Requirement => Lines in the data below that contain the word "under" are to be copied.
_____
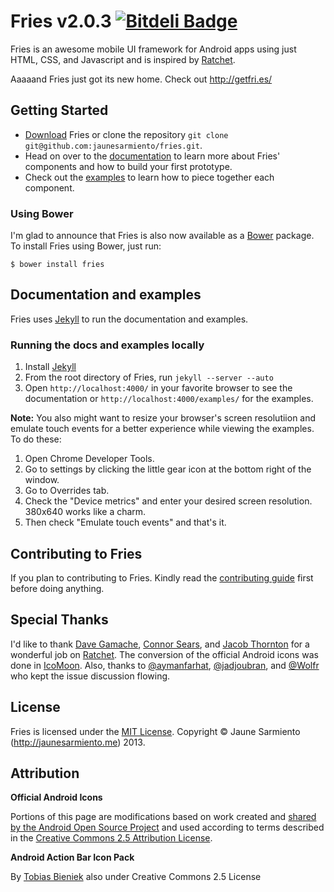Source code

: # Fries v2.0.3 [![Bitdeli Badge](https://d2weczhvl823v0.cloudfront.net/jaunesarmiento/fries/trend.png)](https://bitdeli.com/free "Bitdeli Badge")

Fries is an awesome mobile UI framework for Android apps using just HTML, CSS,
and Javascript and is inspired by [Ratchet].

Aaaaand Fries just got its new home. Check out http://getfri.es/

## Getting Started

* [Download] Fries or clone the repository `git clone git@github.com:jaunesarmiento/fries.git`.
* Head on over to the [documentation] to learn more about Fries' components and how to build your first prototype.
* Check out the [examples] to learn how to piece together each component.

### Using Bower

I'm glad to announce that Fries is also now available as a [Bower] package. To
install Fries using Bower, just run:

```shell
$ bower install fries
```


## Documentation and examples

Fries uses [Jekyll] to run the documentation and examples.

### Running the docs and examples locally
1.  Install [Jekyll]
2.  From the root directory of Fries, run `jekyll --server --auto`
3.  Open `http://localhost:4000/` in your favorite browser to see the documentation or `http://localhost:4000/examples/` for the examples.

__Note:__ You also might want to resize your browser's screen resolutiion and
emulate touch events for a better experience while viewing the examples. To do these:

1. Open Chrome Developer Tools.
2. Go to settings by clicking the little gear icon at the bottom right of the
   window.
3. Go to Overrides tab.
4. Check the "Device metrics" and enter your desired screen resolution. 380x640
   works like a charm.
5. Then check "Emulate touch events" and that's it.


## Contributing to Fries

If you plan to contributing to Fries. Kindly read the [contributing guide] first before doing anything.


## Special Thanks

I'd like to thank [Dave Gamache], [Connor Sears], and [Jacob Thornton] for a wonderful job on [Ratchet].
The conversion of the official Android icons was done in [IcoMoon]. Also, thanks to [@aymanfarhat](https://github.com/aymanfarhat),
[@jadjoubran](https://github.com/jadjoubran), and [@Wolfr](https://github.com/Wolfr) who kept the issue discussion flowing.


## License

Fries is licensed under the [MIT License]. Copyright &copy; Jaune Sarmiento (http://jaunesarmiento.me) 2013.


## Attribution
**Official Android Icons**

Portions of this page are modifications based on work created and [shared by the Android Open Source Project](http://code.google.com/policies.html) and used according to terms described in the [Creative Commons 2.5 Attribution License](http://creativecommons.org/licenses/by/2.5/).

__Android Action Bar Icon Pack__

By [Tobias Bieniek](https://github.com/Turbo87/Android-Action-Bar-Icon-Pack-Font) also under Creative Commons 2.5 License

[Download]: https://github.com/jaunesarmiento/fries/archive/2.0.3.zip
[Ratchet]: http://maker.github.io/ratchet
[documentation]: http://jaunesarmiento.me/fries
[Semantic Versioning]: http://semver.org/
[Grunt]: http://gruntjs.com/
[Jekyll]: http://jekyllrb.com/
[Bower]: http://bower.io/
[examples]: https://github.com/jaunesarmiento/fries/tree/master/examples
[bug fixes]: https://github.com/jaunesarmiento/fries/issues?labels=&page=1&state=closed
[breaking changes]: https://github.com/jaunesarmiento/fries/wiki/Breaking-Changes
[Dave Gamache]: http://github.com/dhgamache
[Connor Sears]: http://github.com/connors
[Jacob Thornton]: http://github.com/fat
[IcoMoon]: http://icomoon.io
[MIT License]: http://opensource.org/licenses/MIT
[contributing guide]: https://github.com/jaunesarmiento/fries/wiki/Contributing-to-Fries

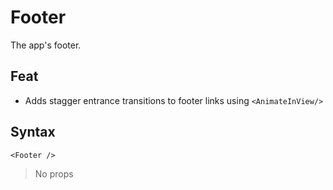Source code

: # Footer

The app's footer.

## Feat

- Adds stagger entrance transitions to footer links using `<AnimateInView/>`

## Syntax

```vue
<Footer />
```

> No props
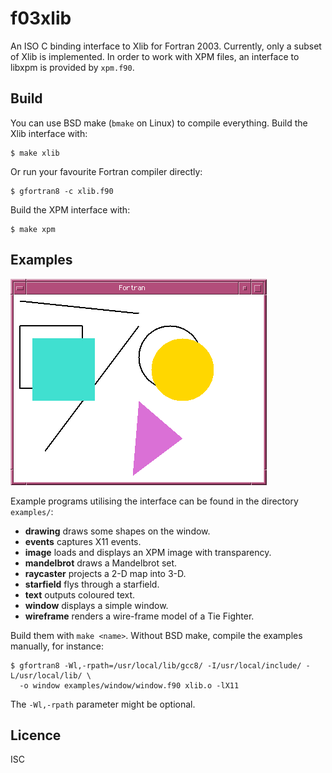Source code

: # f03xlib
An ISO C binding interface to Xlib for Fortran 2003. Currently, only a subset of
Xlib is implemented. In order to work with XPM files, an interface to libxpm is
provided by `xpm.f90`.

## Build
You can use BSD make (`bmake` on Linux) to compile everything. Build the Xlib
interface with:
```
$ make xlib
```
Or run your favourite Fortran compiler directly:
```
$ gfortran8 -c xlib.f90
```

Build the XPM interface with:
```
$ make xpm
```

## Examples
![Screen Shot](screenshot.png)

Example programs utilising the interface can be found in the directory
`examples/`:

* **drawing** draws some shapes on the window.
* **events** captures X11 events.
* **image** loads and displays an XPM image with transparency.
* **mandelbrot** draws a Mandelbrot set.
* **raycaster** projects a 2-D map into 3-D.
* **starfield** flys through a starfield.
* **text** outputs coloured text.
* **window** displays a simple window.
* **wireframe** renders a wire-frame model of a Tie Fighter.

Build them with `make <name>`. Without BSD make, compile the examples manually,
for instance:
```
$ gfortran8 -Wl,-rpath=/usr/local/lib/gcc8/ -I/usr/local/include/ -L/usr/local/lib/ \
  -o window examples/window/window.f90 xlib.o -lX11
```
The `-Wl,-rpath` parameter might be optional.

## Licence
ISC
_____
Written answer =>
Fries is licensed under the [MIT License]. Copyright &copy; Jaune Sarmiento (http://jaunesarmiento.me) 2013.
By [Tobias Bieniek](https://github.com/Turbo87/Android-Action-Bar-Icon-Pack-Font) also under Creative Commons 2.5 License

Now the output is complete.